A meeting of minds
Etienne Eichenberger, Maurice Machenbaum, Anne Prenez
WISE, Asia Family Wealth & Philanthropy Consulting Limited
When, back in 2010, my firm got the news we had won the biggest case in the history of family law, eight Supreme Court judges to one, it generated a combined whoop of jubilation that could be heard across the Temple from Lincoln’s Inn to the Thames. After over a century of being considered void and contrary to public policy, we had, after a three-year battle through the highest courts of the land, made prenuptial agreements work in England and Wales.
To most of the people reading about the Radmacher v Granatino case when it hit the headlines, the biggest news was that prenups hadn’t worked before. It was a complete shock for most to learn an agreement freely entered into by two people to regulate their affairs and agree the distribution of their wealth in the event of divorce was, unlike almost any other contract, unenforceable. For those who had them, mostly foreign nationals unaware of this almost exclusively English eccentricity, it was inconceivable that their perfectly formed European, American or Australian prenups had only just acquired some real value.
Prior to this, their prenups would have been barely worth the paper they were printed on. By virtue of their living in England, the contract upon which they had based their marriage had become a mere factor to which the courts could have regard, but to which they could choose to give little or no weight.
London has been called the divorce capital of the world since the English courts started doling out multiple millions to spouses who may have done little more than enjoy an indolent lifestyle and, in some cases, behave very badly indeed.

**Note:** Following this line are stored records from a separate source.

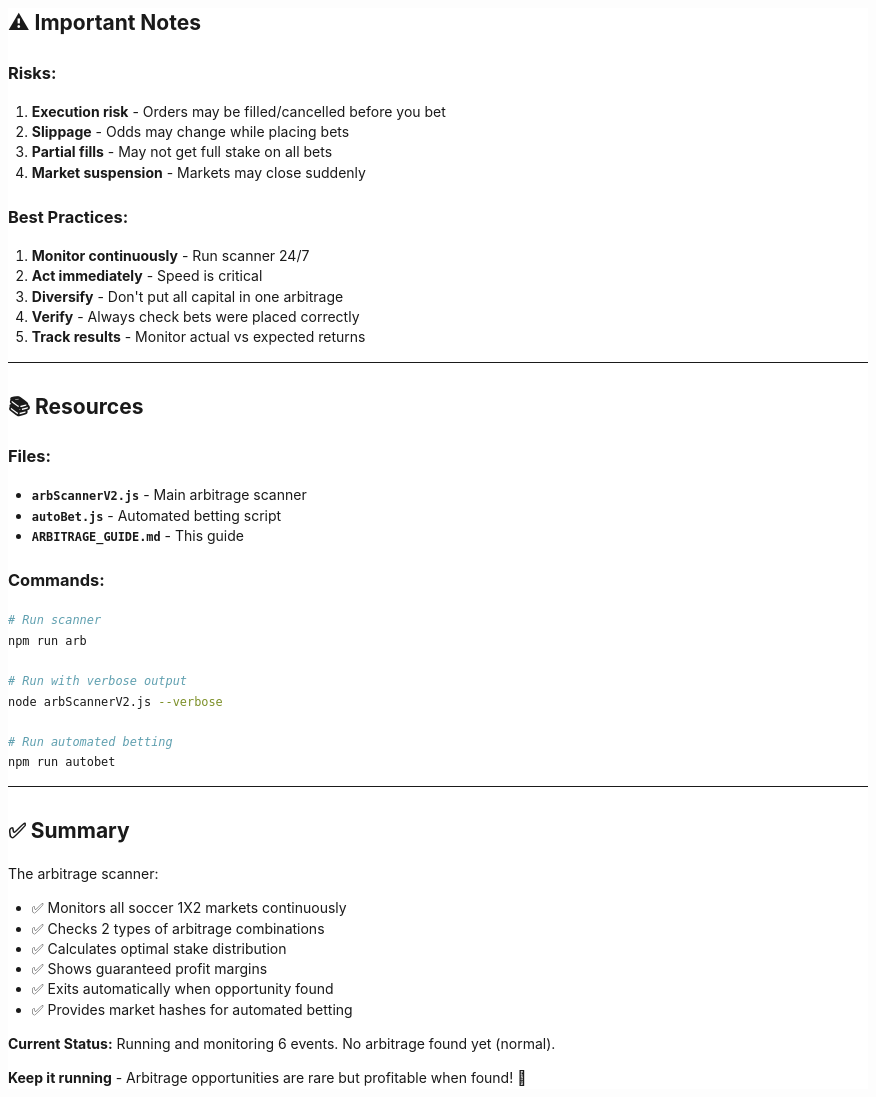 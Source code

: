 
## ⚠️ Important Notes

### Risks:
1. **Execution risk** - Orders may be filled/cancelled before you bet
2. **Slippage** - Odds may change while placing bets
3. **Partial fills** - May not get full stake on all bets
4. **Market suspension** - Markets may close suddenly

### Best Practices:
1. **Monitor continuously** - Run scanner 24/7
2. **Act immediately** - Speed is critical
3. **Diversify** - Don't put all capital in one arbitrage
4. **Verify** - Always check bets were placed correctly
5. **Track results** - Monitor actual vs expected returns

---

## 📚 Resources

### Files:
- **`arbScannerV2.js`** - Main arbitrage scanner
- **`autoBet.js`** - Automated betting script
- **`ARBITRAGE_GUIDE.md`** - This guide

### Commands:
```bash
# Run scanner
npm run arb

# Run with verbose output
node arbScannerV2.js --verbose

# Run automated betting
npm run autobet
```

---

## ✅ Summary

The arbitrage scanner:
- ✅ Monitors all soccer 1X2 markets continuously
- ✅ Checks 2 types of arbitrage combinations
- ✅ Calculates optimal stake distribution
- ✅ Shows guaranteed profit margins
- ✅ Exits automatically when opportunity found
- ✅ Provides market hashes for automated betting

**Current Status:** Running and monitoring 6 events. No arbitrage found yet (normal).

**Keep it running** - Arbitrage opportunities are rare but profitable when found! 🎯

The massive financial exposure implicit in the act of marriage has led leading practitioners to advise against it from a financial perspective. For people on their second marriages, with children of former unions or hard-earned fortunes to protect; for parents watching their own children marry with the prospect of a big divorce payout eating into their inheritance; for hedge fund managers needing to know that the stake from their co-investors is not going to dissipate like mist after an infelicitous union, marriage became a threat rather than a cause for celebration. Now that prenups (and postnups) work, we can again advocate marriage, provided we put in place the appropriate agreement.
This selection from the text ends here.